15 September 2017

GORDON BALDWIN IN STOKE-ON-TRENT

Gordon Baldwin

Gordon Forsyth, who I wrote about yesterday, was well-known to Dora Billington, who taught at the Central School of Arts and Crafts for thirty-five years and who is also famous for her sympathies with factory pottery; but she had an ambivalent attitude towards her home town of Stoke-on-Trent and I don't believe she ever worked there after leaving Hanley art school in 1912. Nevertheless, after the second world war she made a term in The Potteries a compulsory part of the course at the Central.

The history of studio potters offering their talents to industry is not happy. Michael Cardew, who we think of as one of the most anti-industry potters, was inspired by a temporary interest in Marxism to work in one of the Stoke-on-Trent potteries, but they considered his work too “Art and Crafty”. Lucie Rie had a better relationship with Wedgwood, but her prototypes were not put into production. David Queensberry started on the Central course in the early 'fifties but found that no-one there knew anything about designing for industry and transferred to Robert Baker's course at the RCA.

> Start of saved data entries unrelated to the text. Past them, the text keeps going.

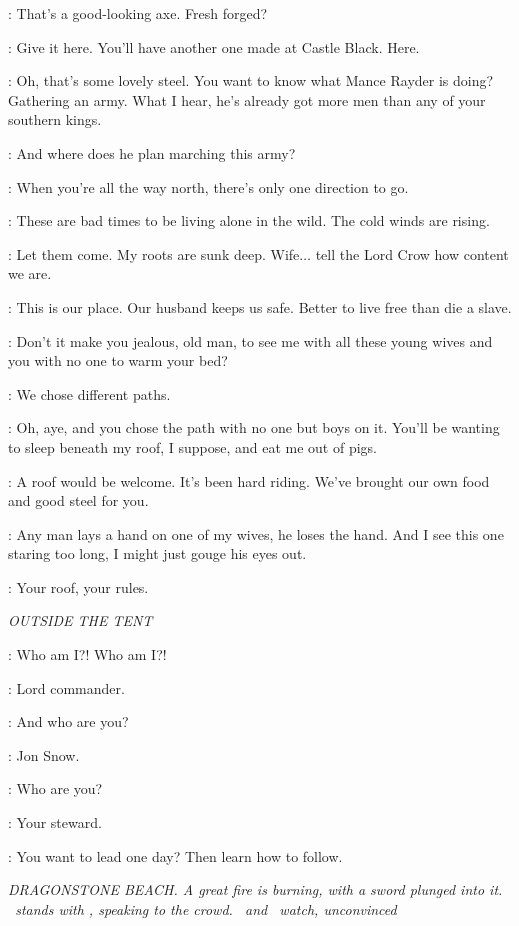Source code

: \CRASTER:  That's a good-looking axe. Fresh forged?

\JEOR: Give it here. You'll have another one made at Castle Black. Here.

\CRASTER: Oh, that's some lovely steel. You want to know what Mance Rayder is doing? Gathering an army. What I hear, he's already got more men than any of your southern kings.

\JEOR: And where does he plan marching this army?

\CRASTER: When you're all the way north, there's only one direction to go.

\JEOR: These are bad times to be living alone in the wild. The cold winds are rising.

\CRASTER: Let them come. My roots are sunk deep. Wife$\ldots$ tell the Lord Crow how content we are.

\GILLY: This is our place. Our husband keeps us safe. Better to live free than die a slave.

\CRASTER: Don't it make you jealous, old man, to see me with all these young wives and you with no one to warm your bed?

\JEOR: We chose different paths.

\CRASTER: Oh, aye, and you chose the path with no one but boys on it. You'll be wanting to sleep beneath my roof, I suppose, and eat me out of pigs.

\JEOR: A roof would be welcome. It's been hard riding. We've brought our own food and good steel for you.

\CRASTER: Any man lays a hand on one of my wives, he loses the hand. And I see this one staring too long, I might just gouge his eyes out.

\JEOR: Your roof, your rules.


\scene

\textit{OUTSIDE THE TENT}

\JEOR: Who am I?! Who am I?!

\JON: Lord commander.

\JEOR: And who are you?

\JON: Jon Snow.

\JEOR: Who are you?

\JON: Your steward.

\JEOR: You want to lead one day? Then learn how to follow.


\scene

\textit{DRAGONSTONE BEACH.  A great fire is burning, with a sword plunged into it.  \MELISANDRE ~stands with \STANNIS, speaking to the crowd.  \DAVOS ~and \CRESSEN ~watch, unconvinced}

Gordon Baldwin told me about his experience as one of Billington’s students. “We all had a sort of down on what had gone on in Stoke-on-Trent,” he said. “We were breaking free of Leach, we were breaking free of Stoke-on-Trent, doing all manner of things.” But he enjoyed his term at Burslem art school, visiting potteries, finding out about industrial techniques, sitting in in with paintresses, learning rosebud painting and how to put on transfers, all of which he used in a different way.